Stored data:
=-=-=-=-=
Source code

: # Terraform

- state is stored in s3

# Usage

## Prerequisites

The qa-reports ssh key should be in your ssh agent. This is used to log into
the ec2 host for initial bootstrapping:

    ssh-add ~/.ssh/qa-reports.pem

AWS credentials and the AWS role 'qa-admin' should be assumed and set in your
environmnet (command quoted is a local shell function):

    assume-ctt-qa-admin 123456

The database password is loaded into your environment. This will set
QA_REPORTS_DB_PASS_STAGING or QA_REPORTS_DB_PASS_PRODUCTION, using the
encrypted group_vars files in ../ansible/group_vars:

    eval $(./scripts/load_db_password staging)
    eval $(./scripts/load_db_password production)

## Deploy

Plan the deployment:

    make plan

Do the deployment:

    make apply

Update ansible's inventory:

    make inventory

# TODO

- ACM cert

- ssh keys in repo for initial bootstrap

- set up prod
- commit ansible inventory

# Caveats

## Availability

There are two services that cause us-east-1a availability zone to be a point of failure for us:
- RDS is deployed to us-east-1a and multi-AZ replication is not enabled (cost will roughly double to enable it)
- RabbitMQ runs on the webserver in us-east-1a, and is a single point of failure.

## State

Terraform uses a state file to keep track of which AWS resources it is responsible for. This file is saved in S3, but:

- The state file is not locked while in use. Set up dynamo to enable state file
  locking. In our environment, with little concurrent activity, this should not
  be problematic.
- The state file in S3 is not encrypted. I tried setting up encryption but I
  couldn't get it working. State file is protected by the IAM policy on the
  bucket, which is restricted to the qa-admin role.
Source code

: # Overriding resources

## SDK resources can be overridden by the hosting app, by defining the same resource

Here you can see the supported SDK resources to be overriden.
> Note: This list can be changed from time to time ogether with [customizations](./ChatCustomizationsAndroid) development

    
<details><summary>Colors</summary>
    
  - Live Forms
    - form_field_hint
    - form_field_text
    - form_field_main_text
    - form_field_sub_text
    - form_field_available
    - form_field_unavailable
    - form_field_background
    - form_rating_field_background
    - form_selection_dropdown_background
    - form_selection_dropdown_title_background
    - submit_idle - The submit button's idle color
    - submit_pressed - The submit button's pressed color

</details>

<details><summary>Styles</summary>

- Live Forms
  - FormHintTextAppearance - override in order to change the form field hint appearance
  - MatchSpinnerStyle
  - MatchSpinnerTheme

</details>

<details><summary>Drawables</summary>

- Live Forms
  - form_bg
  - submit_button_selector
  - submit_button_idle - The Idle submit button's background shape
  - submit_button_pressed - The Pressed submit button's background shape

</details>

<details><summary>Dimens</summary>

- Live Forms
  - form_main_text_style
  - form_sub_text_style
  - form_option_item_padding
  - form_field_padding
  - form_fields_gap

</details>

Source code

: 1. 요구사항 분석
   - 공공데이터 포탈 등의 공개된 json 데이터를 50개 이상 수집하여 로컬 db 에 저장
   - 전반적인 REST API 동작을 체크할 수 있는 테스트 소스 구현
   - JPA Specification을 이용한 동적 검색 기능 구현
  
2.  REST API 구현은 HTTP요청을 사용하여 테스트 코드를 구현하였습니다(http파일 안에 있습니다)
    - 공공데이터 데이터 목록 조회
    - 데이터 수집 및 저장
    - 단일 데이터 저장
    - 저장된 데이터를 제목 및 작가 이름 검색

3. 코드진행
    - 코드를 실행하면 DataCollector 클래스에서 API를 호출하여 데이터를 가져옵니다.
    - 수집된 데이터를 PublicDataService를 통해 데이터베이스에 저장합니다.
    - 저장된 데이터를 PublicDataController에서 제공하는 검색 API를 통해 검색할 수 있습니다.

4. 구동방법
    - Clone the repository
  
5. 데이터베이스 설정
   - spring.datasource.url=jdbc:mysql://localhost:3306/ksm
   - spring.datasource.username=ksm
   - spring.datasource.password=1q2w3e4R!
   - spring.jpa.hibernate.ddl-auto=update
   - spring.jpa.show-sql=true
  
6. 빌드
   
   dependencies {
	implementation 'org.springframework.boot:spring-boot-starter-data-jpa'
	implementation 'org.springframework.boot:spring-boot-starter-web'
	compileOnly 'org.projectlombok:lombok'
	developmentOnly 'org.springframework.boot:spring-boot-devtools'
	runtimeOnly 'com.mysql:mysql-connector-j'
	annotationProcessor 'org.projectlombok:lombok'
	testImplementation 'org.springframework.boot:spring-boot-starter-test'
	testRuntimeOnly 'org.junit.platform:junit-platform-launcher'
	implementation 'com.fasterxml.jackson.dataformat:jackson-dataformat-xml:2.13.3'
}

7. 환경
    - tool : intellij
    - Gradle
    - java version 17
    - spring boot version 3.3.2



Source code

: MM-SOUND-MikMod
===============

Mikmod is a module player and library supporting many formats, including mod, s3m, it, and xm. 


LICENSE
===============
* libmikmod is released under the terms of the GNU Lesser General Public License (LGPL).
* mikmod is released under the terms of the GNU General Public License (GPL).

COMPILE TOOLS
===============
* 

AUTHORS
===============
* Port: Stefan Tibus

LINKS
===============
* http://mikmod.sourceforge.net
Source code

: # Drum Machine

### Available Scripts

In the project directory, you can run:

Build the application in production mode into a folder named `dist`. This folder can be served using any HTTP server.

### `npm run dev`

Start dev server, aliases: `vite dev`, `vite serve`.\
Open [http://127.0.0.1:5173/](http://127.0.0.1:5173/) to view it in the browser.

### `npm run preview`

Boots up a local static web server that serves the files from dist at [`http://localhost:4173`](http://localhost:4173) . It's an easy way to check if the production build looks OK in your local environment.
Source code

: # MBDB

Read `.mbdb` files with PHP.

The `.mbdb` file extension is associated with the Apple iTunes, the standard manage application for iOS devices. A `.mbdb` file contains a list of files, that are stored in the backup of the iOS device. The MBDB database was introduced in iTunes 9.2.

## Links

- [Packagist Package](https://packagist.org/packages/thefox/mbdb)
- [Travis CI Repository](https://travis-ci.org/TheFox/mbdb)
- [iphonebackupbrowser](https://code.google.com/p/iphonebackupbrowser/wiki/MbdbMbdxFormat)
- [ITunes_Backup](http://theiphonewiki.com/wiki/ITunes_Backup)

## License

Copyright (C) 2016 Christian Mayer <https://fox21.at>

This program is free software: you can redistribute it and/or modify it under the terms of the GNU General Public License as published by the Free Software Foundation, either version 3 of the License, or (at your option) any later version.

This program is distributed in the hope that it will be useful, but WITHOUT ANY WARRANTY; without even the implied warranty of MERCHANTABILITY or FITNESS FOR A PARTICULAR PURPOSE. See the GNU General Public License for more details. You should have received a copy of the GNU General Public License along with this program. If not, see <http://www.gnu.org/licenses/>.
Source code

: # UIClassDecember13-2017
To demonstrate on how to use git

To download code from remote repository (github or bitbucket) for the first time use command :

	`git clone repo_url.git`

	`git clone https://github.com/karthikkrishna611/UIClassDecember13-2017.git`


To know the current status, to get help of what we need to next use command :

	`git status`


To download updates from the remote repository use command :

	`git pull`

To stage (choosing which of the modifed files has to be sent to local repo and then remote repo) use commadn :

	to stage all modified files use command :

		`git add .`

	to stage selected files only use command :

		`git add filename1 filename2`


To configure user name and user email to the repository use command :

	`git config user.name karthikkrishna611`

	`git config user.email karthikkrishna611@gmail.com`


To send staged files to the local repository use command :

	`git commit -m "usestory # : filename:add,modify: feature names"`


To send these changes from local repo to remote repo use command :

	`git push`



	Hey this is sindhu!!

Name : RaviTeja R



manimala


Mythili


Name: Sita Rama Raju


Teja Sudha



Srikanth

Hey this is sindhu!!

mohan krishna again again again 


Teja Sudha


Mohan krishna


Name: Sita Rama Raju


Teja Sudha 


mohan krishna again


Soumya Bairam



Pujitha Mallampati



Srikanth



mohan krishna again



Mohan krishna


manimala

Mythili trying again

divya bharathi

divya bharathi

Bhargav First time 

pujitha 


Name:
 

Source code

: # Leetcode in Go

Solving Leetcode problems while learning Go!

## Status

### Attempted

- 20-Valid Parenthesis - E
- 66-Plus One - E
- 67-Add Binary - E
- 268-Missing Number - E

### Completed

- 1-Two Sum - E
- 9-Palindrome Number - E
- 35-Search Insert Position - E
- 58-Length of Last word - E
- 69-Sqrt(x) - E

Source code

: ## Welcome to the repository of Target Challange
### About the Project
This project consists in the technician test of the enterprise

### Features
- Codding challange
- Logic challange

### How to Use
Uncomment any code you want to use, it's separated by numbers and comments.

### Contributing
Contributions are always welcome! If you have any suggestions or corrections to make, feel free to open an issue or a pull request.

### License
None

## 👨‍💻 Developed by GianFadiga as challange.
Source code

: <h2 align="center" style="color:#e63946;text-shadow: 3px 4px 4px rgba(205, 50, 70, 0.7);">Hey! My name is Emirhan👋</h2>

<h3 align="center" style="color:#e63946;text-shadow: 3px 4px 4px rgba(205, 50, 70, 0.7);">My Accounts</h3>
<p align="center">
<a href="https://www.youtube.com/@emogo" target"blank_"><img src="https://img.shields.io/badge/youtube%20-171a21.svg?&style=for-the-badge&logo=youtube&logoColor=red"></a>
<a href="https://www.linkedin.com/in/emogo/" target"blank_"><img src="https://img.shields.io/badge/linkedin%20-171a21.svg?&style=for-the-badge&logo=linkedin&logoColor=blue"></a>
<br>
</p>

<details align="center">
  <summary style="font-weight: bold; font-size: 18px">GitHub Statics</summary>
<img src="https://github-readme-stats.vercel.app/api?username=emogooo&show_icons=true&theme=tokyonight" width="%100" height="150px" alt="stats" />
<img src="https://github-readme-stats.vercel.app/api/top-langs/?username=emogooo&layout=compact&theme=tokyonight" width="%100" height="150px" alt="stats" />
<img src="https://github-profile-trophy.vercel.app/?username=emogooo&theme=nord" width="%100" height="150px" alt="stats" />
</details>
=-=-=-=-=
## WORK INSTRUCTION
What you return should be the lines from the start of the data through the line with "## Availability", quoted exactly and nothing more.

## TASK RESULT
Source code

: # Terraform

- state is stored in s3

# Usage

## Prerequisites

The qa-reports ssh key should be in your ssh agent. This is used to log into
the ec2 host for initial bootstrapping:

    ssh-add ~/.ssh/qa-reports.pem

AWS credentials and the AWS role 'qa-admin' should be assumed and set in your
environmnet (command quoted is a local shell function):

    assume-ctt-qa-admin 123456

The database password is loaded into your environment. This will set
QA_REPORTS_DB_PASS_STAGING or QA_REPORTS_DB_PASS_PRODUCTION, using the
encrypted group_vars files in ../ansible/group_vars:

    eval $(./scripts/load_db_password staging)
    eval $(./scripts/load_db_password production)

## Deploy

Plan the deployment:

    make plan

Do the deployment:

    make apply

Update ansible's inventory:

    make inventory

# TODO

- ACM cert

- ssh keys in repo for initial bootstrap

- set up prod
- commit ansible inventory

# Caveats

## Availability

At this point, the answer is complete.